Une inquiétude partagée par l’ensemble de la profession, qui voit d’un mauvais œil cet appétit fiscal grandissant de l’État sur un marché jusque-là relativement préservé.
«Nous comprenons la volonté de dégager des recettes supplémentaires, mais il ne faudrait pas tuer la poule aux œufs d’or non plus», prévient un opérateur.
Les distributeurs redoutent qu’une nouvelle salve de hausses de taxes en 2025 ne vienne cette fois-ci étouffer la demande et provoquer un effet d’érosion des volumes vendus.
«Il existe un seuil de tolérance fiscal au-delà duquel les consommateurs vont se détourner des produits devenus trop chers, notamment sur les gammes d’entrée», analyse un importateur de vins.

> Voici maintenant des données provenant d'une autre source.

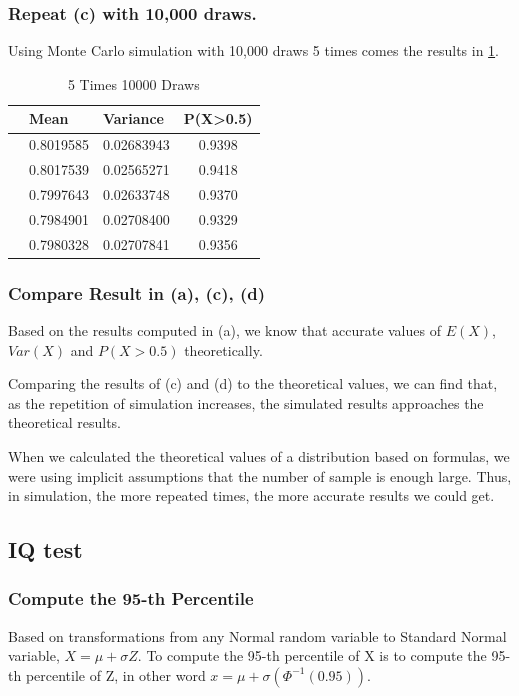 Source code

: \documentclass[12pt,letterpaper,titlepage,en-US]{article}
\begin{document}
\subsubsection{Repeat (c) with 10,000 draws.}
Using Monte Carlo simulation with 10,000 draws 5 times comes the results in \cref{110000}.
\begin{table}[H]
\centering
\begin{tabular}{|l|l|l|c|}
\hline
          &Mean   &Variance &P(X>0.5) \\\hline
[1,] &0.8019585 &0.02683943   &0.9398\\\hline
[2,] &0.8017539 &0.02565271   &0.9418\\\hline
[3,] &0.7997643 &0.02633748   &0.9370\\\hline
[4,] &0.7984901 &0.02708400   &0.9329\\\hline
[5,] &0.7980328 &0.02707841   &0.9356\\\hline
\end{tabular}
\caption{5 Times 10000 Draws}\label{110000}
\end{table}

\subsubsection{Compare Result in (a), (c), (d)}
Based on the results computed in (a), we know that accurate values of $E(X)$,
$Var(X)$ and $P(X > 0.5)$ theoretically.

Comparing the results of (c) and (d) to the theoretical values,
we can find that, as the repetition of simulation increases,
the simulated results approaches the theoretical results.

When we calculated the theoretical values of a distribution based on formulas,
we were using implicit assumptions that the number of sample is enough large.
Thus, in simulation, the more repeated times, the more accurate results we could get.

\subsection{IQ test}

\subsubsection{Compute the 95-th Percentile}
Based on transformations from any Normal random variable to Standard Normal variable,
$X = \mu + \sigma Z$. To compute the 95-th percentile of X is to compute the
95-th percentile of Z, in other word $x = \mu + \sigma(\Phi^{-1}(0.95))$.
\end{document}
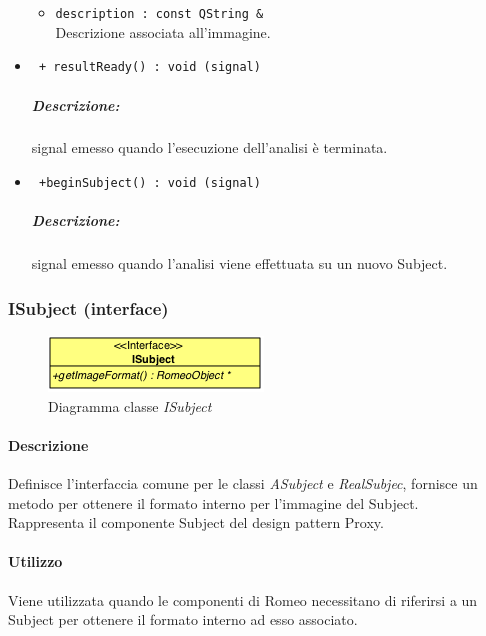 \begin{itemize}
\begin{itemize}
			\item \color{RoyalPurple}\verb!description : const QString &!\\
			\color{black}Descrizione associata all'immagine.
		\end{itemize}
		
	\item \color{blue}\verb! + resultReady() : void (signal)!\\
	\color{black}\subparagraph{Descrizione:} signal\g{} emesso quando l'esecuzione dell'analisi è terminata.
	
	\item \color{blue}\verb! +beginSubject() : void (signal)!\\
	\color{black}\subparagraph{Descrizione:} signal\g{} emesso quando l'analisi viene effettuata su un nuovo Subject\g{}.

	\end{itemize}
 


\pagebreak
\color{black}
\subsubsection{ISubject (interface)}
\label{iSubject}
\begin{figure}[!h]
\centering
			\centering
			 \includegraphics[scale=1.00]{./Content/Immagini/modelCore/ISubject.png}
			 \caption{Diagramma classe \textsl{ISubject}}
			\label{iSubject_img}
\end{figure}

\paragraph{Descrizione \\}
	Definisce l’interfaccia comune per le classi \textsl{ASubject} e \textsl{RealSubjec}, fornisce un metodo per ottenere il formato interno per l’immagine del Subject\g{}.
	\\Rappresenta il componente Subject del design pattern\g{} Proxy.

\paragraph{Utilizzo \\}
Viene utilizzata quando le componenti di Romeo\g{} necessitano di riferirsi a un Subject\g{} per ottenere il formato interno ad esso associato. 

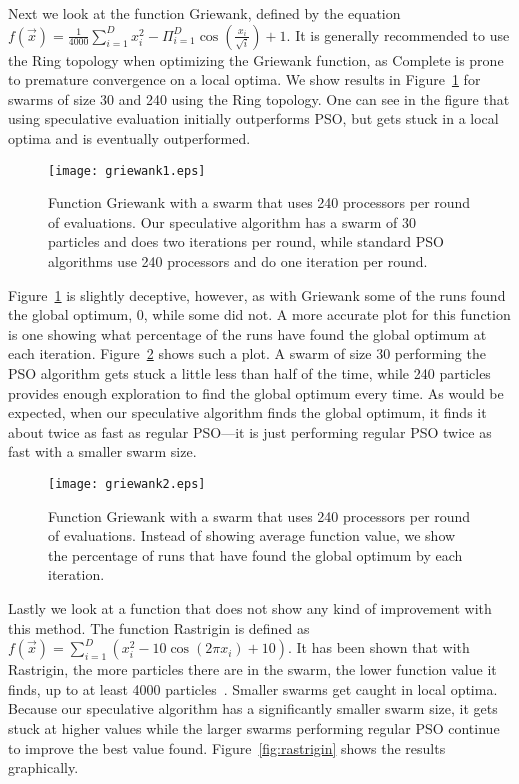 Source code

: \documentclass[journal,letterpaper]{IEEEtran}
\newcommand{\fig}[1]{Figure~\ref{fig:#1}}
\begin{document}
Next we look at the function Griewank, defined by the equation $f(\Vec{x}) =
\frac{1}{4000} \sum_{i=1}^D x_i^2 - \Pi_{i=1}^D \cos\left(\frac{x_i}{\sqrt{i}}
\right) + 1$.  It is generally recommended to use the Ring topology when
optimizing the Griewank function, as Complete is prone to premature convergence
on a local optima.  We show results in \fig{basic-griewank1} for swarms of size
30 and 240 using the Ring topology. One can see in the figure that using
speculative evaluation initially outperforms PSO, but gets stuck in a local
optima and is eventually outperformed.  

\begin{figure}
  \centering
  \texttt{[image: griewank1.eps]}
  \caption{Function Griewank with a swarm that uses 240 processors per round of
  evaluations.  Our speculative algorithm has a swarm of 30 particles and does
  two iterations per round, while standard PSO algorithms use 240 processors
  and do one iteration per round.}
  \label{fig:basic-griewank1}
\end{figure}

\fig{basic-griewank1} is slightly deceptive, however, as with Griewank some of
the runs found the global optimum, 0, while some did not.  A more accurate plot
for this function is one showing what percentage of the runs have found the
global optimum at each iteration.  \fig{basic-griewank2} shows such a plot.  A
swarm of size 30 performing the PSO algorithm gets stuck a little less than
half of the time, while 240 particles provides enough exploration to find the
global optimum every time.  As would be expected, when our speculative
algorithm finds the global optimum, it finds it about twice as fast as regular
PSO---it is just performing regular PSO twice as fast with a smaller swarm
size.

\begin{figure}
  \centering
  \texttt{[image: griewank2.eps]}
  \caption{Function Griewank with a swarm that uses 240 processors per round of
  evaluations.  Instead of showing average function value, we show the
  percentage of runs that have found the global optimum by each iteration.}
  \label{fig:basic-griewank2}
\end{figure}

Lastly we look at a function that does not show any kind of improvement with
this method.  The function Rastrigin is defined as $f(\Vec{x}) = \sum_{i=1}^D
\left(x_i^2 - 10\cos\left(2\pi x_i\right) + 10\right)$.  It has been shown that
with Rastrigin, the more particles there are in the swarm, the lower function
value it finds, up to at least 4000 particles~\cite{mcnabb-cec09}.  Smaller
swarms get caught in local optima.  Because our speculative algorithm has a
significantly smaller swarm size, it gets stuck at higher values while the
larger swarms performing regular PSO continue to improve the best value found.
\fig{rastrigin} shows the results graphically.
\end{document}
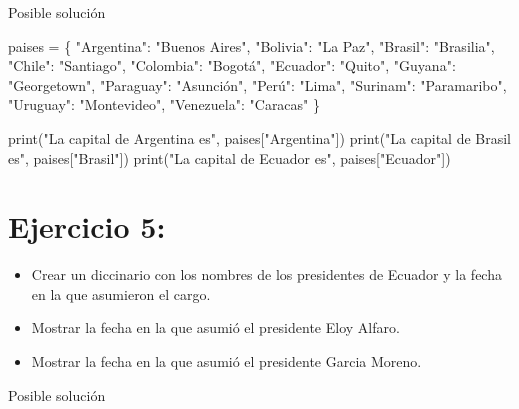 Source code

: \documentclass[
  a4paper,
  DIV=11,
  numbers=noendperiod,
  onepage,
  openany]{scrreprt}
\newenvironment{Shaded}{\begin{snugshade}}{\end{snugshade}}
\newcommand{\BuiltInTok}[1]{\textcolor[rgb]{0.00,0.23,0.31}{#1}}
\newcommand{\NormalTok}[1]{\textcolor[rgb]{0.00,0.23,0.31}{#1}}
\newcommand{\OperatorTok}[1]{\textcolor[rgb]{0.37,0.37,0.37}{#1}}
\newcommand{\StringTok}[1]{\textcolor[rgb]{0.13,0.47,0.30}{#1}}
\providecommand{\tightlist}{%
  \setlength{\itemsep}{0pt}\setlength{\parskip}{0pt}}\usepackage{longtable,booktabs,array}
\begin{document}
Posible solución

\begin{Shaded}
\begin{Highlighting}[]
\NormalTok{paises }\OperatorTok{=}\NormalTok{ \{}
    \StringTok{"Argentina"}\NormalTok{: }\StringTok{"Buenos Aires"}\NormalTok{,}
    \StringTok{"Bolivia"}\NormalTok{: }\StringTok{"La Paz"}\NormalTok{,}
    \StringTok{"Brasil"}\NormalTok{: }\StringTok{"Brasilia"}\NormalTok{,}
    \StringTok{"Chile"}\NormalTok{: }\StringTok{"Santiago"}\NormalTok{,}
    \StringTok{"Colombia"}\NormalTok{: }\StringTok{"Bogotá"}\NormalTok{,}
    \StringTok{"Ecuador"}\NormalTok{: }\StringTok{"Quito"}\NormalTok{,}
    \StringTok{"Guyana"}\NormalTok{: }\StringTok{"Georgetown"}\NormalTok{,}
    \StringTok{"Paraguay"}\NormalTok{: }\StringTok{"Asunción"}\NormalTok{,}
    \StringTok{"Perú"}\NormalTok{: }\StringTok{"Lima"}\NormalTok{,}
    \StringTok{"Surinam"}\NormalTok{: }\StringTok{"Paramaribo"}\NormalTok{,}
    \StringTok{"Uruguay"}\NormalTok{: }\StringTok{"Montevideo"}\NormalTok{,}
    \StringTok{"Venezuela"}\NormalTok{: }\StringTok{"Caracas"}
\NormalTok{\}}

\BuiltInTok{print}\NormalTok{(}\StringTok{"La capital de Argentina es"}\NormalTok{, paises[}\StringTok{"Argentina"}\NormalTok{])}
\BuiltInTok{print}\NormalTok{(}\StringTok{"La capital de Brasil es"}\NormalTok{, paises[}\StringTok{"Brasil"}\NormalTok{])}
\BuiltInTok{print}\NormalTok{(}\StringTok{"La capital de Ecuador es"}\NormalTok{, paises[}\StringTok{"Ecuador"}\NormalTok{])}
\end{Highlighting}
\end{Shaded}

\section{Ejercicio 5:}\label{ejercicio-5-4}

\begin{itemize}
\tightlist
\item
  Crear un diccinario con los nombres de los presidentes de Ecuador y la
  fecha en la que asumieron el cargo.
\item
  Mostrar la fecha en la que asumió el presidente Eloy Alfaro.
\item
  Mostrar la fecha en la que asumió el presidente Garcia Moreno.
\end{itemize}

Posible solución
\end{document}
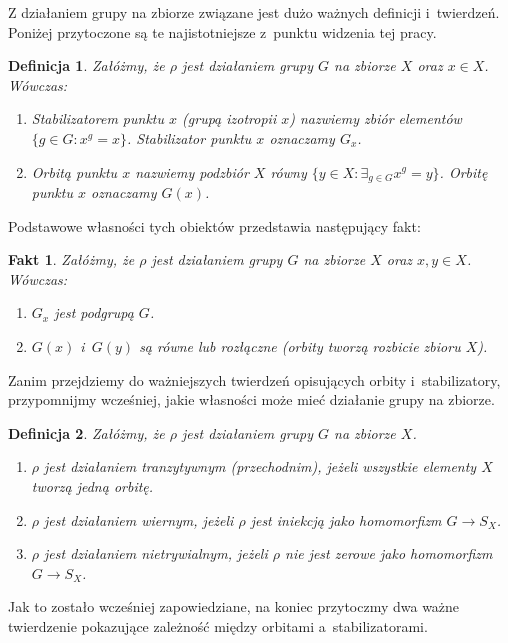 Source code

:\documentclass[licencjacka]{pracamgr}
\newtheorem{deff}{Definicja}[section]
\newtheorem{fact}{Fakt}[section]
\begin{document}
Z działaniem grupy na zbiorze związane jest dużo ważnych definicji i~twierdzeń.
Poniżej przytoczone są te najistotniejsze z~punktu widzenia tej pracy.

\begin{deff}
	Załóżmy, że $\rho$ jest działaniem grupy $G$ na zbiorze $X$ oraz $x \in X$. Wówczas:
	\begin{enumerate}[label=\alph*)]
	 \item \emph{Stabilizatorem punktu $x$ (grupą izotropii $x$)} nazwiemy zbiór elementów $\{g \in G\colon x^g = x \}$. 
					Stabilizator punktu $x$ oznaczamy $G_x$.
	 \item \emph{Orbitą punktu $x$} nazwiemy podzbiór $X$ równy $\{y \in X \colon \exists_{g \in G} x^g = y \}$.
					Orbitę punktu $x$ oznaczamy $G(x)$.
	\end{enumerate}
\end{deff}

Podstawowe własności tych obiektów przedstawia następujący fakt:
\begin{fact}
	Załóżmy, że $\rho$ jest działaniem grupy $G$ na zbiorze $X$ oraz $x, y \in X$. Wówczas:
	\begin{enumerate}[label=\alph*)]
	 \item $G_x$ jest podgrupą $G$.
	 \item $G(x)$ i~$G(y)$ są równe lub rozłączne (orbity tworzą rozbicie zbioru $X$).
	\end{enumerate}
\end{fact}

Zanim przejdziemy do ważniejszych twierdzeń opisujących orbity i~stabilizatory, 
przypomnijmy wcześniej, jakie własności może mieć działanie grupy na zbiorze.

\begin{deff}
	Załóżmy, że $\rho$ jest działaniem grupy $G$ na zbiorze $X$.
	\begin{enumerate}[label=\alph*)]
	 \item \emph{$\rho$ jest działaniem tranzytywnym (przechodnim)}, jeżeli wszystkie elementy $X$ tworzą jedną orbitę.
	 \item \emph{$\rho$ jest działaniem wiernym}, jeżeli $\rho$ jest iniekcją jako homomorfizm $G \to S_X$.
	 \item \emph{$\rho$ jest działaniem nietrywialnym}, jeżeli $\rho$ nie jest zerowe jako homomorfizm $G \to S_X$.
	\end{enumerate}
\end{deff}

Jak to zostało wcześniej zapowiedziane, na koniec przytoczmy dwa ważne twierdzenie pokazujące zależność między orbitami a~stabilizatorami.
\end{document}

Au-delà des considérations économiques, c’est aussi la pérennité du marché légal qui est en jeu selon les professionnels.
«Si les prix deviennent trop prohibitifs, on favorisera inexorablement la contrebande et les circuits parallèles avec tous les risques sanitaires associés», alerte un patron de la filière brassicole.
Les récents cas d’intoxication suivi de mort d’homme au Maroc illustrent la complexité du sujet. Une mise en garde que le gouvernement devra prendre en compte afin de trouver le bon équilibre entre appétit fiscal et pérennité d’un secteur en plein essor.
Quand la politique fiscale se heurte aux bouleversements sociétaux
Au-delà du secteur des boissons alcoolisées, cette hausse spectaculaire des recettes fiscales illustre la complexité à anticiper les effets combinés des différents leviers économiques, fiscaux et sociologiques. Une leçon pour tous les acteurs économiques : une analyse fine et dynamique des comportements de consommation est désormais indispensable pour appréhender les évolutions des marchés.
«La décision du gouvernement d’augmenter la fiscalité a certes été payante à court terme. Mais si elle n’est pas couplée à une étude approfondie des changements sociétaux en cours, elle pourrait se révéler dommageable pour l’équilibre du secteur à moyen terme», conclut l’expert en fiscalité.